##### Record excerpts

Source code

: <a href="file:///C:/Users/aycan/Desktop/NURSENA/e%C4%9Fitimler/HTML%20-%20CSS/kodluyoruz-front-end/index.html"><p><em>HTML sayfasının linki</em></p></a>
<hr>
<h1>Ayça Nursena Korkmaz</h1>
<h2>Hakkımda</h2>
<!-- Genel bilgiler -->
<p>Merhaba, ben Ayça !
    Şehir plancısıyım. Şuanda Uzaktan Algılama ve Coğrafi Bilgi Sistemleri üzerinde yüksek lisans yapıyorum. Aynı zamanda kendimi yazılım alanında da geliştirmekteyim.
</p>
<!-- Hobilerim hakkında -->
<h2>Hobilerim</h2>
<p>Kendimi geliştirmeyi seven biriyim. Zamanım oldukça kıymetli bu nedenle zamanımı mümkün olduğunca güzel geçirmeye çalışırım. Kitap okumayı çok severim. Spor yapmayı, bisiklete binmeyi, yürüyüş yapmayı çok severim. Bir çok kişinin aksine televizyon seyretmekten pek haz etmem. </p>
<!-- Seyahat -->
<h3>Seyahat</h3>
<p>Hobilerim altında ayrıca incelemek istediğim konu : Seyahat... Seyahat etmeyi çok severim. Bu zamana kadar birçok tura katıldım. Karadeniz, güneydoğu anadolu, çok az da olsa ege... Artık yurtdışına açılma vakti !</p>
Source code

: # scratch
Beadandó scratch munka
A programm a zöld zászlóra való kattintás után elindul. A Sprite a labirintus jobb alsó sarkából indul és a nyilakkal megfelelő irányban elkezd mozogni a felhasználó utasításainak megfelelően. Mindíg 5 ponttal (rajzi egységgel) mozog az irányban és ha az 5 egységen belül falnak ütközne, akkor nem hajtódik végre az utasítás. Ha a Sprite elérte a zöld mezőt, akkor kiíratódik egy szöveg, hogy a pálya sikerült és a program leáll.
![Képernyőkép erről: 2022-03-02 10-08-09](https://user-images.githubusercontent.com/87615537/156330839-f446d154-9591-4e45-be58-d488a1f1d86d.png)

##########

### Instructions to follow
With every line intact, reproduce the listing verbatim.

### Response for this exercise
Source code

: <a href="file:///C:/Users/aycan/Desktop/NURSENA/e%C4%9Fitimler/HTML%20-%20CSS/kodluyoruz-front-end/index.html"><p><em>HTML sayfasının linki</em></p></a>
<hr>
<h1>Ayça Nursena Korkmaz</h1>
<h2>Hakkımda</h2>
<!-- Genel bilgiler -->
<p>Merhaba, ben Ayça !
    Şehir plancısıyım. Şuanda Uzaktan Algılama ve Coğrafi Bilgi Sistemleri üzerinde yüksek lisans yapıyorum. Aynı zamanda kendimi yazılım alanında da geliştirmekteyim.
</p>
<!-- Hobilerim hakkında -->
<h2>Hobilerim</h2>
<p>Kendimi geliştirmeyi seven biriyim. Zamanım oldukça kıymetli bu nedenle zamanımı mümkün olduğunca güzel geçirmeye çalışırım. Kitap okumayı çok severim. Spor yapmayı, bisiklete binmeyi, yürüyüş yapmayı çok severim. Bir çok kişinin aksine televizyon seyretmekten pek haz etmem. </p>
<!-- Seyahat -->
<h3>Seyahat</h3>
<p>Hobilerim altında ayrıca incelemek istediğim konu : Seyahat... Seyahat etmeyi çok severim. Bu zamana kadar birçok tura katıldım. Karadeniz, güneydoğu anadolu, çok az da olsa ege... Artık yurtdışına açılma vakti !</p>
Source code

: # scratch
Beadandó scratch munka
A programm a zöld zászlóra való kattintás után elindul. A Sprite a labirintus jobb alsó sarkából indul és a nyilakkal megfelelő irányban elkezd mozogni a felhasználó utasításainak megfelelően. Mindíg 5 ponttal (rajzi egységgel) mozog az irányban és ha az 5 egységen belül falnak ütközne, akkor nem hajtódik végre az utasítás. Ha a Sprite elérte a zöld mezőt, akkor kiíratódik egy szöveg, hogy a pálya sikerült és a program leáll.
![Képernyőkép erről: 2022-03-02 10-08-09](https://user-images.githubusercontent.com/87615537/156330839-f446d154-9591-4e45-be58-d488a1f1d86d.png)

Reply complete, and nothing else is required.